Gaya hidup sehat dengan pola makan sehat dan olah raga teratur tersebut didukung oleh kondisi lingkungan yang menunjang : bersih dan tidak tercemar polusi, serta layanan kesehatan yang memadai.

Bagaimana dengan di Indonesia? Mungkinkah kita bisa mencapai usia harapan hidup yang tinggi dan tetap sehat di hari tua?

Fakta menunjukkan, saat ini derajat kesehatan masyarakat Indonesia semakin memburuk. Semakin hari, semakin sulit untuk mewujudkan harapan hidup sehat berkualitas. Sebaliknya, yang terjadi adalah berbagai penyakit berbahaya yang selama ini menjadi milik usia tua, kini datang di usia muda dan produktif. Menjadi tua sehat bahagia, semakin jauh dari harapan.

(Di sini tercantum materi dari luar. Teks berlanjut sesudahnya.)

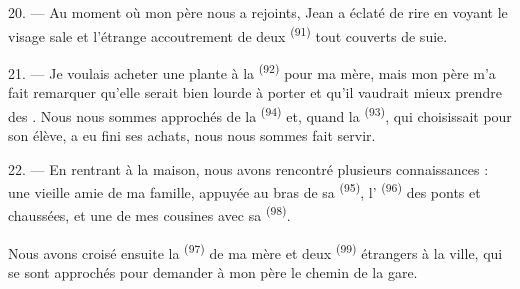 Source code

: \VUsaut{3.0mm}

20. --- Au moment où mon père nous a rejoints, Jean a éclaté de rire en voyant
le visage sale et l'étrange accoutrement de deux 
\textsuperscript{(91)} tout couverts de suie.

21. --- Je voulais acheter une plante à la 
\textsuperscript{(92)} pour ma mère, mais mon père m'a fait remarquer qu'elle
serait bien lourde à porter et qu'il vaudrait mieux prendre des
. Nous nous sommes approchés de la 
\textsuperscript{(94)} et, quand la  \textsuperscript{(93)},
qui choisissait pour son élève, a eu fini ses achats, nous nous sommes fait
servir.

22. --- En rentrant à la maison, nous avons rencontré plusieurs connaissances :
une vieille amie de ma famille, appuyée au bras de sa 
\textsuperscript{(95)}, l' \textsuperscript{(96)} des ponts et
chaussées, et une de mes cousines avec sa 
\textsuperscript{(98)}.

Nous avons croisé ensuite la  \textsuperscript{(97)} de ma mère
et deux  \textsuperscript{(99)} étrangers à la ville, qui se sont
approchés pour demander à mon père le chemin de la gare.
\VUsaut{6.0mm}
\VUfilet{22mm}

  • Data dari Departemen kesehatan menunjukkan, saat ini, 20 juta (sekitar
    10%) penduduk
    Indonesia menderita penyakit jantung. Dan penyakit ini
    menjadi pembunuh nomor 1 di
    Indonesia.
  • Jumlah penderita kanker pun meningkat setiap tahun. Yang paling banyak
    dialami penduduk Indonesia saat ini adalah kanker mulut rahim (17%) dan
    kanker payudara (11%), Sisanya kanker kulit, kanker nasofaring, kanker
    hati, paru dan leukimia. Ribuan penderita kanker terutama rahim dan
    payudara yang datang ke RSCM, sekitar 70% dalam stadium lanjut.
  • Indonesia menempati urutan ke-4 terbesar di dunia dalam jumlah
    penderita Diabetes Mellitus (8,6% dari total penduduk), dengan urutan di
    atasnya
    India, China dan Amerika Serikat.
  • Demikian juga berbagai penyakit lain seperti stroke, hipertensi, ginjal,
    dll, jumlah penderitanya terus meningkat dan tidak hanya datang di usia
    tua, tetapi juga menyerang usia muda dan produktif.

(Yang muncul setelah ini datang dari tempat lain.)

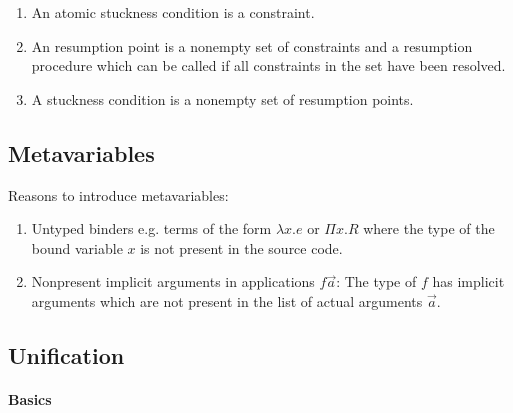 \begin{enumerate}
    \item
        An atomic stuckness condition is a constraint.

    \item An resumption point is a nonempty set of constraints and a
        resumption procedure which can be called if all constraints in the set
        have been resolved.

    \item A stuckness condition is a nonempty set of resumption points.
\end{enumerate}






\subsection{Metavariables}


\begin{comment}
    Holes: Places to fill in terms.

    Metavariables are based on holes with a type. We cannot base a metavariable
    on a hole without type. Reason: We want to construct only welltyped terms.
\end{comment}



Reasons to introduce metavariables:
\begin{enumerate}

    \item Untyped binders e.g. terms of the form $\lambda x. e$ or $\Pi x. R$
        where the type of the bound variable $x$ is not present in the source
        code.

    \item Nonpresent implicit arguments in applications $f \vec a$: The type of
        $f$ has implicit arguments which are not present in the list of actual
        arguments $\vec a$.
\end{enumerate}




\subsection{Unification}


\paragraph{Basics}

Mengapa derajat kesehatan masyarakat semakin menurun, dan kecenderungannya akan semakin sulit mendapatkan tingkat kesehatan yang berkualitas?

Mari, kita simak berbagai faktor yang membuat derajat kesehatan kita cenderung memburuk.

Gambar Kesehatan Buruk

gbr_faktor_kesetahan_buruk.gif

  • Gaya Hidup
    Tuntutan hidup di era modern, membuat orang cenderung stres dan mengalokasikan waktu jauh lebih panjang untuk aktivitas sehari-hari. Keadaan seperti ini mengakibatkan orang sulit untuk menjalani
    gaya hidup sehat: kurang istirahat, kurang olah raga, pola makan yang salah, bahkan muncul kebiasaaan merokok, minum minuman beralkohol, dll.
  • Lingkungan
    Air, tanah maupun udara di
    Indonesia telah tercemar oleh polusi yang sudah mencapai ambang batas maksimal, sehingga sangat membahayakan bagi kesehatan masyarakat.Kualitas udara kota Jakarta saat ini berada di urutan ke-3 terburuk di dunia setelah Meksiko dan Panama. Komponen terbesar yang menyumbangkan polusi udara adalah asap kendaraan bermotor (80%) dan sisanya industri. Salah satu bahan pencemar udara antara lain timah hitam (Pb) atau timbal, hasil buangan knalpot kendaraan yang menggunakan bahan bakar yang mengandung timbal. Data Bank Dunia URBAIR menyatakan, dampak pencemaran timbal menimbulkan 350 kasus penyakit jantung dari 62.000 kasus tekanan darah tinggi dengan angka kematian 340 orang per tahun. Sumber radikal bebas lain lain dari lingkungan di sekitar kita seperti asap rokok, radiasi sinar matahari, sinar X, dll.Selain udara, air dan tanah pun tak luput dari pencemaran. Air pun sudah sangat tercemar baik oleh limbah industri maupun rumah tangga seperti deterjen dan minyak. Demikian juga dengan tanah, kini sudah berbaur dengan limbah, sampah, dll.
  • Layanan Kesehatan
    Layanan kesehatan yang meliputi para ahli, petugas, peralatan di
    Indonesia masih kurang memadai untuk memenuhi kebutuhan kesehatan masyarakat.
  • Genetik
    Seseorang bisa memiliki bakat tertentu, yang merupakan faktor genetik yang diturunkan dari orang tua. Faktor ini berpengaruh terhadap tingkat risiko terkenanya suatu penyakit dan tak bisa diubah. Yang bisa dilakukan adalah mengurangi tingkat risiko tersebut.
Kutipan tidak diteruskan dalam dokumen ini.